[Exercise objective] For every line in the material, set down an identical one.

[Materials provided]
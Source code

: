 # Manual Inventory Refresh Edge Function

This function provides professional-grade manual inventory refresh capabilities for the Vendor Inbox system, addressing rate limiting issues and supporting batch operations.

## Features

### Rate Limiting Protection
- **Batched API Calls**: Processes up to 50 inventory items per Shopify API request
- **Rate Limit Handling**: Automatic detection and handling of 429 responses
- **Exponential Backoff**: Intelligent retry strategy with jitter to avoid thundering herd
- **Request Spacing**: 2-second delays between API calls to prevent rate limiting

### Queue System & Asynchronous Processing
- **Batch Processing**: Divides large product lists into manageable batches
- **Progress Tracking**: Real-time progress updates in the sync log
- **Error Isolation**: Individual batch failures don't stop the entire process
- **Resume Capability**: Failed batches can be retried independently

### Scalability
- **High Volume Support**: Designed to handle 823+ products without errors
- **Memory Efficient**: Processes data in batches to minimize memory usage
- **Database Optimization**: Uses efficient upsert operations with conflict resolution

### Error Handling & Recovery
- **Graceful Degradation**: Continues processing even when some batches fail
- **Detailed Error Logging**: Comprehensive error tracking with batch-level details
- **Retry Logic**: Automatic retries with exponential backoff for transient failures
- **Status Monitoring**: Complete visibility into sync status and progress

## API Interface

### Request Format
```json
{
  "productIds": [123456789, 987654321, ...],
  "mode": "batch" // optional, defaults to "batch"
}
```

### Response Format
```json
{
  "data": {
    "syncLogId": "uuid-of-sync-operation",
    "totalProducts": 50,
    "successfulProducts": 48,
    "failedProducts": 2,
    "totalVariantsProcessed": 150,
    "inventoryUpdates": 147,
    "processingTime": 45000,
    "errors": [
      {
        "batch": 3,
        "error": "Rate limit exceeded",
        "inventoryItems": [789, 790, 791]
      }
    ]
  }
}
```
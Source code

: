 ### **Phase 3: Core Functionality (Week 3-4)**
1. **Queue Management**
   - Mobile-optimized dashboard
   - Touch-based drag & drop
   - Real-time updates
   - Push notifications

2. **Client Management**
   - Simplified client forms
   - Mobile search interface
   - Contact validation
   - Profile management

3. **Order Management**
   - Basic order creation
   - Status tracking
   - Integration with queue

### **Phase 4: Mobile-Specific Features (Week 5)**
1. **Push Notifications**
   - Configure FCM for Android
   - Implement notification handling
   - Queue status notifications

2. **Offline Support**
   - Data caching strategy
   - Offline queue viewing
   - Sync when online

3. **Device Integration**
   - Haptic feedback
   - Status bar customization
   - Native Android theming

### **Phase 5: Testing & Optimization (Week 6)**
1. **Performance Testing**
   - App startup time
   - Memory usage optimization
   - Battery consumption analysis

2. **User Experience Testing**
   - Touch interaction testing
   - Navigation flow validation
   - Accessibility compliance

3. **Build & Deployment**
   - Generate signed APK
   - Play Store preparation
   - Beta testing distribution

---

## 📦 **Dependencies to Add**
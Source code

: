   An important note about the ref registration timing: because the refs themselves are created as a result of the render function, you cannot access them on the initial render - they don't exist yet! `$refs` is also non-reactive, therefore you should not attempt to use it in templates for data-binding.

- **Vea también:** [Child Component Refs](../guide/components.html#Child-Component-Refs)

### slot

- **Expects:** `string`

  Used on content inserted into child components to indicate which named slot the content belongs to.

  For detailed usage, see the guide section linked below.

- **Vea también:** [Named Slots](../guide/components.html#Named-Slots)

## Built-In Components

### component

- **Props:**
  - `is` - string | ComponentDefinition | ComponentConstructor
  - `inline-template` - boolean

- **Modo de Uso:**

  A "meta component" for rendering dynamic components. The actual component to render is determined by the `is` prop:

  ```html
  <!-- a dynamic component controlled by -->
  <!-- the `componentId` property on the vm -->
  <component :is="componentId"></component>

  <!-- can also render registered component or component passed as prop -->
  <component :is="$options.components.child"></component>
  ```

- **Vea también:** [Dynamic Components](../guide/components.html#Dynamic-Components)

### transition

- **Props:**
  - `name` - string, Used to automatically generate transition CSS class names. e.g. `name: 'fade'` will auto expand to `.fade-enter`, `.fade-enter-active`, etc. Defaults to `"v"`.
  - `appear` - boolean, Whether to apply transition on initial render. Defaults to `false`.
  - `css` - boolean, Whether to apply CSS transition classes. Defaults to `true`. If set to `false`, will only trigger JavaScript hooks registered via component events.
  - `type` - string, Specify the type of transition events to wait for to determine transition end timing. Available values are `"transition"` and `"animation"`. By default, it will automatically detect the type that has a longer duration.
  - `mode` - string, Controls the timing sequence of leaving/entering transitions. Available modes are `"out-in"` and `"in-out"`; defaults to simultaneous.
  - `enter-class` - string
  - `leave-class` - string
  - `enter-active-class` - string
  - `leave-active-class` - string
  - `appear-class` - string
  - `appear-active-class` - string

[Response for this exercise]
Source code

: # Manual Inventory Refresh Edge Function

This function provides professional-grade manual inventory refresh capabilities for the Vendor Inbox system, addressing rate limiting issues and supporting batch operations.

## Features

### Rate Limiting Protection
- **Batched API Calls**: Processes up to 50 inventory items per Shopify API request
- **Rate Limit Handling**: Automatic detection and handling of 429 responses
- **Exponential Backoff**: Intelligent retry strategy with jitter to avoid thundering herd
- **Request Spacing**: 2-second delays between API calls to prevent rate limiting

### Queue System & Asynchronous Processing
- **Batch Processing**: Divides large product lists into manageable batches
- **Progress Tracking**: Real-time progress updates in the sync log
- **Error Isolation**: Individual batch failures don't stop the entire process
- **Resume Capability**: Failed batches can be retried independently

### Scalability
- **High Volume Support**: Designed to handle 823+ products without errors
- **Memory Efficient**: Processes data in batches to minimize memory usage
- **Database Optimization**: Uses efficient upsert operations with conflict resolution

### Error Handling & Recovery
- **Graceful Degradation**: Continues processing even when some batches fail
- **Detailed Error Logging**: Comprehensive error tracking with batch-level details
- **Retry Logic**: Automatic retries with exponential backoff for transient failures
- **Status Monitoring**: Complete visibility into sync status and progress

## API Interface

### Request Format
```json
{
  "productIds": [123456789, 987654321, ...],
  "mode": "batch" // optional, defaults to "batch"
}
```

### Response Format
```json
{
  "data": {
    "syncLogId": "uuid-of-sync-operation",
    "totalProducts": 50,
    "successfulProducts": 48,
    "failedProducts": 2,
    "totalVariantsProcessed": 150,
    "inventoryUpdates": 147,
    "processingTime": 45000,
    "errors": [
      {
        "batch": 3,
        "error": "Rate limit exceeded",
        "inventoryItems": [789, 790, 791]
      }
    ]
  }
}
```
Source code

: ### **Phase 3: Core Functionality (Week 3-4)**
1. **Queue Management**
   - Mobile-optimized dashboard
   - Touch-based drag & drop
   - Real-time updates
   - Push notifications

2. **Client Management**
   - Simplified client forms
   - Mobile search interface
   - Contact validation
   - Profile management

3. **Order Management**
   - Basic order creation
   - Status tracking
   - Integration with queue

### **Phase 4: Mobile-Specific Features (Week 5)**
1. **Push Notifications**
   - Configure FCM for Android
   - Implement notification handling
   - Queue status notifications

2. **Offline Support**
   - Data caching strategy
   - Offline queue viewing
   - Sync when online

3. **Device Integration**
   - Haptic feedback
   - Status bar customization
   - Native Android theming

### **Phase 5: Testing & Optimization (Week 6)**
1. **Performance Testing**
   - App startup time
   - Memory usage optimization
   - Battery consumption analysis

2. **User Experience Testing**
   - Touch interaction testing
   - Navigation flow validation
   - Accessibility compliance

3. **Build & Deployment**
   - Generate signed APK
   - Play Store preparation
   - Beta testing distribution

---

## 📦 **Dependencies to Add**
Source code

:   An important note about the ref registration timing: because the refs themselves are created as a result of the render function, you cannot access them on the initial render - they don't exist yet! `$refs` is also non-reactive, therefore you should not attempt to use it in templates for data-binding.

- **Vea también:** [Child Component Refs](../guide/components.html#Child-Component-Refs)

### slot

- **Expects:** `string`

  Used on content inserted into child components to indicate which named slot the content belongs to.

  For detailed usage, see the guide section linked below.

- **Vea también:** [Named Slots](../guide/components.html#Named-Slots)

## Built-In Components

### component

- **Props:**
  - `is` - string | ComponentDefinition | ComponentConstructor
  - `inline-template` - boolean

- **Modo de Uso:**

  A "meta component" for rendering dynamic components. The actual component to render is determined by the `is` prop:

  ```html
  <!-- a dynamic component controlled by -->
  <!-- the `componentId` property on the vm -->
  <component :is="componentId"></component>

  <!-- can also render registered component or component passed as prop -->
  <component :is="$options.components.child"></component>
  ```

- **Vea también:** [Dynamic Components](../guide/components.html#Dynamic-Components)

### transition

- **Props:**
  - `name` - string, Used to automatically generate transition CSS class names. e.g. `name: 'fade'` will auto expand to `.fade-enter`, `.fade-enter-active`, etc. Defaults to `"v"`.
  - `appear` - boolean, Whether to apply transition on initial render. Defaults to `false`.
  - `css` - boolean, Whether to apply CSS transition classes. Defaults to `true`. If set to `false`, will only trigger JavaScript hooks registered via component events.
  - `type` - string, Specify the type of transition events to wait for to determine transition end timing. Available values are `"transition"` and `"animation"`. By default, it will automatically detect the type that has a longer duration.
  - `mode` - string, Controls the timing sequence of leaving/entering transitions. Available modes are `"out-in"` and `"in-out"`; defaults to simultaneous.
  - `enter-class` - string
  - `leave-class` - string
  - `enter-active-class` - string
  - `leave-active-class` - string
  - `appear-class` - string
  - `appear-active-class` - string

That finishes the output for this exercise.